3. What can you do to prevent quota problems?

Obviously, storing less material in your DoC home dir helps:-)

There is another shared filesystem in DoC that you can write data into: it's called /vol/bitbucket. It's much larger than your home directory, it has no quota limits for individuals, and it is not backed up.

So it's great for storing thousands of REPRODUCEABLE files, eg. datasets that you download from the Internet, and Python packages in virtual environments etc. All we ask is that users don't fill it up overall (you can check how full it is via df -h /vol/bitbucket  and we generate a daily report of the "biggest users" - look at the file /vol/bitbucket/USAGE.TXT )!

Please note that /vol/bitbucket is not backed up. So please make sure that you keep copies of anything original to you (eg source code you write, the results you get) in your home directory.

Ok, so does can /vol/bitbucket help us avoid quota problems in DoC?

We're not sure what to do about VSCode right now. Our advice is "don't use it", but noone seems to want to take that advice! We sometimes see people with ~/.vscode directories and ~/.vscode-server directories. These are created by two different versions of VSCode that you may have tried: so please pick one and delete the other. It may be possible after installing VSCode in your DoC home directory to move it to /vol/bitbucket/$USER and then make a symlink back into your DoC home directory, but we haven't tested that well enough to be able to recommend it to you right now.

When it comes to Python packages, we advise that INSTEAD of installing python packages directly into your DoC home directory, you instead create a Python virtual environment on /vol/bitbucket and install the packages into that. You can create several virtual environments if you like, potentially one for each Python-based project you work on that needs a different combination of Python packages.

4. Creating a Python Virtual Environment in /vol/bitbucket

Step 1.

Make a directory with your username on /vol/bitbucket, if it doesn't already exist: mkdir /vol/bitbucket/$USER

Why? We request that you only store material inside /vol/bitbucket in a subdirectory named after your College username: we reserve the right to SUMMARILY DELETE any random files and directories stored in the top level directory of /vol/bitbucket.

So here you're creating your own properly-named subdirectory in /vol/bitbucket, and from now on you should only create things inside that directory.

Step 2.

Create the virtual environment (or VE), setting a useful shell variable first.

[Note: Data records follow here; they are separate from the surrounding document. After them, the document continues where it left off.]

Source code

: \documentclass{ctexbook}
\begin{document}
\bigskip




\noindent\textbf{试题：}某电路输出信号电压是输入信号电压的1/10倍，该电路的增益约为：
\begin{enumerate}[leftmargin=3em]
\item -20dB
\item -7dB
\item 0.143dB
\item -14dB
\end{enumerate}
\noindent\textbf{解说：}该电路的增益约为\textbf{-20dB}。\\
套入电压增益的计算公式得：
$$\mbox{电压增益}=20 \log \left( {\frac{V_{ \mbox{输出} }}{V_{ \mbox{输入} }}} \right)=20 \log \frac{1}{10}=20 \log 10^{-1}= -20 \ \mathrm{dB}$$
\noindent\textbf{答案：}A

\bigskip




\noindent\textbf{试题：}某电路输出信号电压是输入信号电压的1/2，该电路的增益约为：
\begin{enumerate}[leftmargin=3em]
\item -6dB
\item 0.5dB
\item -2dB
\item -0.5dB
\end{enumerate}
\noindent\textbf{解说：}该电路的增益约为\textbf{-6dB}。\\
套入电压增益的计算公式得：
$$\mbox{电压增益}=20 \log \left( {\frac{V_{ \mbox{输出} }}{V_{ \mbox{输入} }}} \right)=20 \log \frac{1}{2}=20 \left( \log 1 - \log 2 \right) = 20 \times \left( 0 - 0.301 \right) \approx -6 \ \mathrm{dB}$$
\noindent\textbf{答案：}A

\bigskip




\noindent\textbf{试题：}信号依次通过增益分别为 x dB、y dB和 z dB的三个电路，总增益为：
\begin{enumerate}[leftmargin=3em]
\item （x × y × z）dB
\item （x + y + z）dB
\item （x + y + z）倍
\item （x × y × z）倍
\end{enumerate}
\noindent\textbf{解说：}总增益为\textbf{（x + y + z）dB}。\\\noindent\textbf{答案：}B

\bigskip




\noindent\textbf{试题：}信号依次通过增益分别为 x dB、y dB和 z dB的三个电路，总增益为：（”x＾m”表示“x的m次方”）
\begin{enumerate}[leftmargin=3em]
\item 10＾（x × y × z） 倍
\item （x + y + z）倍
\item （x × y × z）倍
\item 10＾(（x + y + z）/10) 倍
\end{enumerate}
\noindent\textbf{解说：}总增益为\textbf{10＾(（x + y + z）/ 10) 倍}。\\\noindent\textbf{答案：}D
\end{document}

Here I've chosen to call the new new Python venv "myenv", obviously you can change this to another name if you like:

export PENV=/vol/bitbucket/${USER}/myenv
python3 -m virtualenv $PENV
ls -al $PENV

Step 3.
 

Activate your VE:
source $PENV/bin/activate
which pip
[should say: /vol/bitbucket/${USER}/myenv/bin/pip]
which python
[should say: /vol/bitbucket/${USER}/myenv/bin/python]
which python3
[should say: /vol/bitbucket/${USER}/myenv/bin/python3]

Step 4.


Having activated your VE, all Python packages that you install will be installed inside your VE. For example if you wanted to install Jupyter Lab:

pip install jupyterlab
which jupyterlab
[should say: /vol/bitbucket/${USER}/myenv/bin/jupyterlab]

Alternatively, you can prepare a package requirements file, traditionally called requirements.txt, which specifies a list of packages (optionally with specific version constraints). Having prepared that file, you can install all those required packages inside your VE via:

pip install -r requirements.txt


Step 5.


Note that each time you login to a specific lab machine (either locally onsite or remotely via 2-hop ssh (first to a shell server and then to that lab machine), you'll need to redo the activate stage:

source /vol/bitbucket/${USER}/myenv/bin/activate


If activating it each time is a pain, you can automate this by adding that command to the end of your ~/.bash_profile in your DoC home dir, so that it's automatically activated whenever you login/ssh in)

If you ever want to deactivate the environment for the current session, just type 'deactivate'. If you later decide that automatically activating the environment was a bad idea, edit your ~/.bashrc and comment out the above two lines, then logout and login again.